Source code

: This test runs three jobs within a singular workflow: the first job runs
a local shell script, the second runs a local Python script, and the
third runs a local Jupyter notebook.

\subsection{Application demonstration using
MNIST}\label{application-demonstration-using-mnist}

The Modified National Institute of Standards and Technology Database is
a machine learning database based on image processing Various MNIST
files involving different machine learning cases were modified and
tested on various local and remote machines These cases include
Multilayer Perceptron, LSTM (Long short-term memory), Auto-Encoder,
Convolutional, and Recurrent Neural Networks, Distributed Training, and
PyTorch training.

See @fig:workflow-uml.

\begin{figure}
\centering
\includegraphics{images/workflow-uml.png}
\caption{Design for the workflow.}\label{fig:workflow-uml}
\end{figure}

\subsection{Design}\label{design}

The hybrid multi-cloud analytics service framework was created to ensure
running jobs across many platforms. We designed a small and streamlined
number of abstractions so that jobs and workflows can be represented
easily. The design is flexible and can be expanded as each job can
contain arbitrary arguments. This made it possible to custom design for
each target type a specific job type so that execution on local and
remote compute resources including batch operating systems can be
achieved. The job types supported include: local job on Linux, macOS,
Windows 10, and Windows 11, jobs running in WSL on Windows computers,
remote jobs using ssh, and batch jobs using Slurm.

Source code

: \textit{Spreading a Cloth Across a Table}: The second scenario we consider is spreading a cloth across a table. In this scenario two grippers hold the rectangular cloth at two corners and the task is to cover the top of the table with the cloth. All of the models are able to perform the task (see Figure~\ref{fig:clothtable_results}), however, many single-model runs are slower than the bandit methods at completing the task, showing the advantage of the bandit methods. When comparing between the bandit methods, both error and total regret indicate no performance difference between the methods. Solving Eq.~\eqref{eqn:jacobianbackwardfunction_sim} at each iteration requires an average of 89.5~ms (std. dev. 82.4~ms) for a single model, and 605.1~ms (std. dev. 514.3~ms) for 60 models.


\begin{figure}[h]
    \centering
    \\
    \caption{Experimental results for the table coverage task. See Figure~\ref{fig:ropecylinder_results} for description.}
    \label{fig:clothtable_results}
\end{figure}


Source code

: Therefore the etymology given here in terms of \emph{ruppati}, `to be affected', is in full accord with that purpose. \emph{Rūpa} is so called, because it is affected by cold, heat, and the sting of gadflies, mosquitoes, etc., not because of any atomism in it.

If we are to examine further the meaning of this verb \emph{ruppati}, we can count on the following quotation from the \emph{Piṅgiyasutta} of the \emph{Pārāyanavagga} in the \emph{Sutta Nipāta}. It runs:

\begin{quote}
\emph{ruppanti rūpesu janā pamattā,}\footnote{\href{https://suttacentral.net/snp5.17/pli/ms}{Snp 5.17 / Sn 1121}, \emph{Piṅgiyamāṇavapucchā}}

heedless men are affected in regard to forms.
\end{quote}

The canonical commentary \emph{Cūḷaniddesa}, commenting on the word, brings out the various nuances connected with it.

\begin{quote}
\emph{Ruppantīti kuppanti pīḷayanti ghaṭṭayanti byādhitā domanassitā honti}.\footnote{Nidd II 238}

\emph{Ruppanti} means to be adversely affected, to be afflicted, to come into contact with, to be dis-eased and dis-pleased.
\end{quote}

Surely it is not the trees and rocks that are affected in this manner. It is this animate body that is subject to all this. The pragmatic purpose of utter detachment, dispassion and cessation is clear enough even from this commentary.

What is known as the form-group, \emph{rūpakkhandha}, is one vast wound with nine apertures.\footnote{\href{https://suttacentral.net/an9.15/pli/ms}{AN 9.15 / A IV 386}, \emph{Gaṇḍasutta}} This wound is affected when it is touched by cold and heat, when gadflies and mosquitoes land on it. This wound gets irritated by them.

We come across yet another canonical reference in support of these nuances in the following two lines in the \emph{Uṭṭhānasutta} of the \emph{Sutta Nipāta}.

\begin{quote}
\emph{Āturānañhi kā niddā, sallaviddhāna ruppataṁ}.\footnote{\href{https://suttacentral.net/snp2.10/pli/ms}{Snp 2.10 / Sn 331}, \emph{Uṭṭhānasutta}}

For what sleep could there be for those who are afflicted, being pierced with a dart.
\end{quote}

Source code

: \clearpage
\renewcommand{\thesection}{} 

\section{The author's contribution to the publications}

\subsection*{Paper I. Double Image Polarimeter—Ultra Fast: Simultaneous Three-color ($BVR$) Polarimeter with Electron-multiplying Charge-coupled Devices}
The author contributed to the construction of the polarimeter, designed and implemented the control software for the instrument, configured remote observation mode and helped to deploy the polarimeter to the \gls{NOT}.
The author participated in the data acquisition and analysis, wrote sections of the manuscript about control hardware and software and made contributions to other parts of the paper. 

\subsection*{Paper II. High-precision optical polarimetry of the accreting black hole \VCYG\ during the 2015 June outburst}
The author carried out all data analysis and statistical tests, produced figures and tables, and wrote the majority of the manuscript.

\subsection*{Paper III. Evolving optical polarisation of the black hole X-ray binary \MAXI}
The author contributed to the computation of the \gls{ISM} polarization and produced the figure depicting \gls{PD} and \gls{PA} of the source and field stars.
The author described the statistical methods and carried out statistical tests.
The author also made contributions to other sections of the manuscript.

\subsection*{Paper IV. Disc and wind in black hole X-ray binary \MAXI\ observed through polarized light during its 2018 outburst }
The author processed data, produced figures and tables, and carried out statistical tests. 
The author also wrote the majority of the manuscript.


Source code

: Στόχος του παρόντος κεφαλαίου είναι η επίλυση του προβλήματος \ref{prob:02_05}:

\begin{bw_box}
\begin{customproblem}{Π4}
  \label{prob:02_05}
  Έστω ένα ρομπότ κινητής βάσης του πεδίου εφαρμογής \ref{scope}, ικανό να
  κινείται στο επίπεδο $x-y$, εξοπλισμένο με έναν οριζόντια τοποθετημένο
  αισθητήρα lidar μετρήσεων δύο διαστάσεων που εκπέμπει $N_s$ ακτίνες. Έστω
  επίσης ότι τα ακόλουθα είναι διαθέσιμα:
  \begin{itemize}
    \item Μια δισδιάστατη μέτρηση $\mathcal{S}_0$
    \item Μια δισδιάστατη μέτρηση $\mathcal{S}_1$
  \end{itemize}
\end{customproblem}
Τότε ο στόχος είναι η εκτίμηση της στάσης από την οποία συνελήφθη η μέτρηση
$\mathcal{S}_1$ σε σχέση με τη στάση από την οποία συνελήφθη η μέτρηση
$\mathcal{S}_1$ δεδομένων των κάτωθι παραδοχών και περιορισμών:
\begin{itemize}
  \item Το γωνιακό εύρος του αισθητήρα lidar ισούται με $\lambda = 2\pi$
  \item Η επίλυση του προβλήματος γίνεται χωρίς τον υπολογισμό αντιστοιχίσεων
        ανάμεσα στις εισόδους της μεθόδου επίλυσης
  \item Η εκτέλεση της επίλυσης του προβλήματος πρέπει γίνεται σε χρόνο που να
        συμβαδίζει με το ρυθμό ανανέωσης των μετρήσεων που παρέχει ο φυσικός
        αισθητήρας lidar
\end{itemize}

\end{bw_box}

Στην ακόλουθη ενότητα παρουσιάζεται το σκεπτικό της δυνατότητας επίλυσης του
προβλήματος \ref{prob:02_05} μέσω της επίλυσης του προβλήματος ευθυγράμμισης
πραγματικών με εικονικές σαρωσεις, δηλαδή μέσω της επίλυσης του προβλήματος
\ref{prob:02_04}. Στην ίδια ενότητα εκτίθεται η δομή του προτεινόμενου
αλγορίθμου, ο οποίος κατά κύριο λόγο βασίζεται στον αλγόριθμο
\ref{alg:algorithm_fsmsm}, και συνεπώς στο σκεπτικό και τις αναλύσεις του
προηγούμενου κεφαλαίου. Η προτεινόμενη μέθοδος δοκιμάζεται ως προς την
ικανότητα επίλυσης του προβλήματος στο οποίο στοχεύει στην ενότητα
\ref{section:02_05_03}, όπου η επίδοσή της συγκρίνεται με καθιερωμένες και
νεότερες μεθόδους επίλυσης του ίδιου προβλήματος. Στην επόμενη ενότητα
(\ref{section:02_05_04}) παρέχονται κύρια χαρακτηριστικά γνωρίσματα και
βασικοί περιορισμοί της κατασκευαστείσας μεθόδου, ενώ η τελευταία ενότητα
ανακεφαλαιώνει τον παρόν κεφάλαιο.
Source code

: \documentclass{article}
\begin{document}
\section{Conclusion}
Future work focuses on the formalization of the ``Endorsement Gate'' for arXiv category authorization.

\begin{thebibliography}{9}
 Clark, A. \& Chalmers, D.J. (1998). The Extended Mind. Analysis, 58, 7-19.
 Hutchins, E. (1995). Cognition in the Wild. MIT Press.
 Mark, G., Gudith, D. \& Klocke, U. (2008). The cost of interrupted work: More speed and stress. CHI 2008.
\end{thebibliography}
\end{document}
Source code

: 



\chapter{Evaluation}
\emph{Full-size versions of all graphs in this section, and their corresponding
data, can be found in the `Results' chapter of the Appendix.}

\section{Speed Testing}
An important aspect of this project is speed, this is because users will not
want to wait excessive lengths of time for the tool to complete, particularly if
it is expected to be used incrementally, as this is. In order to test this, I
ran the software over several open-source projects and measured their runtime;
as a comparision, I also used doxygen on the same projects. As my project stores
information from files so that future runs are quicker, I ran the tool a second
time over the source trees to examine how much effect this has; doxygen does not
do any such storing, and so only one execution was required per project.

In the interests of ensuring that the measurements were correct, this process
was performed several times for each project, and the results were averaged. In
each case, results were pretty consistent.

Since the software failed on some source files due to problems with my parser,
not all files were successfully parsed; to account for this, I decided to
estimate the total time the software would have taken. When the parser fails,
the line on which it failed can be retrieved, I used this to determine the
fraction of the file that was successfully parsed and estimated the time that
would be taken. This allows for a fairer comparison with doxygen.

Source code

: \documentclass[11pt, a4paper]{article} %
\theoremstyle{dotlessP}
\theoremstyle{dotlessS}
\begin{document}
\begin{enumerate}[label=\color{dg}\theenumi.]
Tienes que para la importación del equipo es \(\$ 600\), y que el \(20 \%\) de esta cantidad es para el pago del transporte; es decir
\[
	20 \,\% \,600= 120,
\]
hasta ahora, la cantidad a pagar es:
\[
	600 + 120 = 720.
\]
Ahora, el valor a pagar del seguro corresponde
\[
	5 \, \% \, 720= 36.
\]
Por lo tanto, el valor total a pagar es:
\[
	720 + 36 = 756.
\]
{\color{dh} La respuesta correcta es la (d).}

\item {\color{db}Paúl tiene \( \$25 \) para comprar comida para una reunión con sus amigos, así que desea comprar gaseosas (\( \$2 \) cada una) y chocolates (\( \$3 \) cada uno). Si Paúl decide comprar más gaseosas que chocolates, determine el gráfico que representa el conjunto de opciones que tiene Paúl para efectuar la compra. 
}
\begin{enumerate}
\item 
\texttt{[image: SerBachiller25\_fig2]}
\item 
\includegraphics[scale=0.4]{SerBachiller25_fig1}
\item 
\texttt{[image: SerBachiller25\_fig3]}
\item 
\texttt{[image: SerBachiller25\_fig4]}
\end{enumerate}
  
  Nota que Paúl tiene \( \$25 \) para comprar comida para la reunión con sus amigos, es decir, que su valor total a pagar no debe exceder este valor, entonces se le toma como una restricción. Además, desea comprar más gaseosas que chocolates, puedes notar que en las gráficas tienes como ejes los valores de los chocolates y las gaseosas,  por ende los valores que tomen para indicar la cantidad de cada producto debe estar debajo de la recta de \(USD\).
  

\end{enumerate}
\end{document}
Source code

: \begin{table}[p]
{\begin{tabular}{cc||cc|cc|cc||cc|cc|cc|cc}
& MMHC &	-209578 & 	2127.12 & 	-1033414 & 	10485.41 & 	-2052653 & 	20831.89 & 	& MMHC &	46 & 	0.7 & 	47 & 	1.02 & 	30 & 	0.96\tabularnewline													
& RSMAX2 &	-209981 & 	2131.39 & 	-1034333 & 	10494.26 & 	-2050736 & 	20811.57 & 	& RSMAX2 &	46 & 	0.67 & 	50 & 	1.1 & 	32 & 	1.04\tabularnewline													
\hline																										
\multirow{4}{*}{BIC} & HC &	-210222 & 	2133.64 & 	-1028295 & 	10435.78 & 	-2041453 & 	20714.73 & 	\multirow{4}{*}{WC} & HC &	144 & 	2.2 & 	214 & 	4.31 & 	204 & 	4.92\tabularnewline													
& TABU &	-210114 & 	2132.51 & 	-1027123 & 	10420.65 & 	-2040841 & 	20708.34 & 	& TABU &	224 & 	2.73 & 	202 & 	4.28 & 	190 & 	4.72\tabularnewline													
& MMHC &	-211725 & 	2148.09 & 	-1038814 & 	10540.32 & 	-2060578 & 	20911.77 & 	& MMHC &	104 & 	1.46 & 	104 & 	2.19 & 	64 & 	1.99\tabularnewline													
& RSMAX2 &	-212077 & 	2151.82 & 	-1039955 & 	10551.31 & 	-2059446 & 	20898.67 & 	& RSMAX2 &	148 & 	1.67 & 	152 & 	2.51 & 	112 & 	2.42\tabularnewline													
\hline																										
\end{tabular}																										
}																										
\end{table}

## Task to carry out
From the records above, repeat exactly the lines from the one with "kā niddā, sallaviddhāna" through the one with "The author described", both included.

## Expected answer
\emph{Āturānañhi kā niddā, sallaviddhāna ruppataṁ}.\footnote{\href{https://suttacentral.net/snp2.10/pli/ms}{Snp 2.10 / Sn 331}, \emph{Uṭṭhānasutta}}

For what sleep could there be for those who are afflicted, being pierced with a dart.
\end{quote}

Source code

: \clearpage
\renewcommand{\thesection}{} 

\section{The author's contribution to the publications}

\subsection*{Paper I. Double Image Polarimeter—Ultra Fast: Simultaneous Three-color ($BVR$) Polarimeter with Electron-multiplying Charge-coupled Devices}
The author contributed to the construction of the polarimeter, designed and implemented the control software for the instrument, configured remote observation mode and helped to deploy the polarimeter to the \gls{NOT}.
The author participated in the data acquisition and analysis, wrote sections of the manuscript about control hardware and software and made contributions to other parts of the paper. 

\subsection*{Paper II. High-precision optical polarimetry of the accreting black hole \VCYG\ during the 2015 June outburst}
The author carried out all data analysis and statistical tests, produced figures and tables, and wrote the majority of the manuscript.

\subsection*{Paper III. Evolving optical polarisation of the black hole X-ray binary \MAXI}
The author contributed to the computation of the \gls{ISM} polarization and produced the figure depicting \gls{PD} and \gls{PA} of the source and field stars.
The author described the statistical methods and carried out statistical tests.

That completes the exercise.